Documentation Template Definitions

Identification

Each Dataset Documentation file begins with an identification section which contains links to the other sections and the following information:
Dataset Name
This is the full title of the dataset using a convention of combining the author's (or editor's) last name with the dataset title. Author names are in regular type and the title (generally created by the authors) is in italics. The format is {Principle Investigator(s)} and {dataset name} in italics, preceded by editor/analyst names, if the data have been significantly re-worked. If the name used is that of an editor, authorship attribution is generally indicated in the title that follows. Principal Investigators are the scientists responsible for the actual numerical or classed data values represented in the dataset, and/or the agency or institution resonsible for data production, if relevant. Editor/analyst are those who have produced a new or revised version of original data, for example digitizing it from analog maps. This file serves as a heading for the entire document.
Principal Investigator(s)
Names, address, and contact information for the primary authors / principal investigators.
Summary
Brief abstract or summary describing the dataset and its intended purpose.
Primary Reference(s)
These are citations of the primary scientific literature relating to the production or release of the data. These may include unpublished documents and published articles. The references may be divided into sub-categories relating to the various dataset elements. One of the goals of this compilation is to provide reprints of all Primary References in addition to the GED documentation. Due to availability and copyright restrictions, however, some documents may not have been available at the time of publication. If hyperlinked, reprints of these papers are included on the website as scanned image-files (in GIF format).
Display Image
A graphic image created from individual or combined dataset files is presented to give a general visual impression of the nature of the data.

Documentation Template Definitions

DATASET DESCRIPTION

This section describes the integrated dataset, its "experimental" design, relevant information about the specific source that was used to produce the integrated version for the GED, additional references, and dataset file lists.The purpose of this section is to describe everything that comprises the complete dataset as provided here, including key documentation references; and to give technical and statistical information about the data structure.

Dataset Description

Integrated Dataset

This section describes the integrated version of the dataset, as provided by this GED project.  While every attempt has been made to preserve the full content and nature of the original data, some alterations may have been necessary to achieve a common structure and geographic registration. For raster data, this may involve interpolation to one of the conventional "nested" grids, or various forms of re-registration of the grid, or perhaps both. To aid in assessing the appropriateness or accuracy of interpolation methods, all interpolated datasets have corresponding examples of the original form of the data in the SOURCE directory. The original grid representation is clearly documented in the preceding section (Original Design), and interpolation methods are indicated in this section (Data Integration). The user must understand that values represented on a new grid still retain the statistical meaning from their original grid. The information provided here is thus important for proper interpretation and use of the datasets.
Dataset Citation:
The recommended way of referring to the integrated dataset as published in the GED. This is not a literature reference, but a unique citation for the digital dataset that distinguishes it from other versions, including the source. The suggested format is:
{Principal Investigator}. {current publication date}. {dataset name, including geographic and temporal coverage}. "Digital {type, e.g., "Raster," or "Vector"} Data on a {cell size, if standard} {projection, e.g., "Cartesian Geodetic (lat/long)"} {grid dimension} grid. In: Global Ecosystems Database Disc {disc number}, Boulder CO: NOAA National Geophysical Data Center. {number of independent spatial layers and attributes} on {number and type of media}, {volume}.

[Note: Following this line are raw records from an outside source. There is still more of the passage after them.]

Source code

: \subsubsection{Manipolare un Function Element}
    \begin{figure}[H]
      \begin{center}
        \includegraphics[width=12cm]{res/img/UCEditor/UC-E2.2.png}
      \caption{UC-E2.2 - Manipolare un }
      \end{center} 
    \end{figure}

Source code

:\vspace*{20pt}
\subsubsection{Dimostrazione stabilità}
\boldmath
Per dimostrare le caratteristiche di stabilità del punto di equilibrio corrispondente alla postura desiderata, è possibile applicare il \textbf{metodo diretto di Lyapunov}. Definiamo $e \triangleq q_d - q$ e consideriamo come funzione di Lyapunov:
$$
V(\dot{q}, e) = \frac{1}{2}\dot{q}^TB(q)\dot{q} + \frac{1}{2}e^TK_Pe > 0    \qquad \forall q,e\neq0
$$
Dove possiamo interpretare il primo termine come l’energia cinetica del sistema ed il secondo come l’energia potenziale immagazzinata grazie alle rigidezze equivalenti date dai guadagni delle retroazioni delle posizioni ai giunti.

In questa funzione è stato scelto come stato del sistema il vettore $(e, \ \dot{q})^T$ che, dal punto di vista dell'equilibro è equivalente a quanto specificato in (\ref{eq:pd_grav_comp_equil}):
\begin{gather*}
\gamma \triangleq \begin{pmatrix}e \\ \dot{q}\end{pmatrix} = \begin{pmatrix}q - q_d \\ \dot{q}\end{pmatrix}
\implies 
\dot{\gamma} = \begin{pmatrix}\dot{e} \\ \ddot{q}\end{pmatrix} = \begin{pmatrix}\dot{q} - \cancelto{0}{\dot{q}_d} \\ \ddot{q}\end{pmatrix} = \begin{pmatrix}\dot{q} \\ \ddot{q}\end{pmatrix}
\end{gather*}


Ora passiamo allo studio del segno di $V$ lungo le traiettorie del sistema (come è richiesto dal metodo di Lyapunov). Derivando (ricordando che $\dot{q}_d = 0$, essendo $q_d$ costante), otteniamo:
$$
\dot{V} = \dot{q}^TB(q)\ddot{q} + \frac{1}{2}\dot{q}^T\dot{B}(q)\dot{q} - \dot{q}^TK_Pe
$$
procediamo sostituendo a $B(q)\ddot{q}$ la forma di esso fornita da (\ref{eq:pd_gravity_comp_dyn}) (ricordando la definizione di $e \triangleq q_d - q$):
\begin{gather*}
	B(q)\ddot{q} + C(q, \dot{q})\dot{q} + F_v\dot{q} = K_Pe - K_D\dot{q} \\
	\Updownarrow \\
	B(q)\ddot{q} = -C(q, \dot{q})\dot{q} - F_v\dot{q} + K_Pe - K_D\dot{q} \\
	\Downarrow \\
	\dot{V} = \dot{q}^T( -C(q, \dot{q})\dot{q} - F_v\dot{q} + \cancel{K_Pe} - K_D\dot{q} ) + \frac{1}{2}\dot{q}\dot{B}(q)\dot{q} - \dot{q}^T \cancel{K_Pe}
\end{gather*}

If the dataset was previously published, add: [first published in {date}] For example:

Fedorova, I.T., Y.A. Volkova, and D.L. Varlyguin. 1994. World Vegetation Cover. Digital Raster Data on a 10-minute Geodetic (lat/long) 1080x2160 grid. In: Global Ecosystems Database Version 2.0. Boulder, CO: NOAA National Geophysical Data Center. 3 independent single-attribute spatial layers and one tabular attribute data file on CD-ROM, 11,075,991 MB.

Projection
The region, projection or mapping, and coordinate system for the integrated dataset.
Spatial Representation
The spatial interval (between grid or vector values) and other spatial characteristics of the integrated version of the dataset, including the type of spatial object, and the numerical statistic (i.e. vector point, line, or polygon unit with various attributes; or Grid point sample, cell average, mode, etc.). This may differ from the original sampling design due to registration differences or aggregation from finer resolution into a standard grid dimension. If re-sampling was performed, this field indicates the method used.
Temporal Representation
The time step and other temporal characteristics of the integrated version of the dataset. This may differ from the original sampling design due to phase differences or aggregation from finer intervals into standard time sequences. If temporal re-sampling was performed, this field indicates the method used.
Data Representation
The form of representing the data values in the integrated dataset, including any numerical type conversion or re-classification that was performed. Usually this will involve only type conversions, although occasionally actual numerical changes may have been necessary. The units and precision are also indicated (e.g., "Real numbers expressed to .001 inches/month," or "Byte integers representing units of 0.1 degree," or "Two-byte integers representing units of meters above sea-level, rounded to the nearest 30 meters").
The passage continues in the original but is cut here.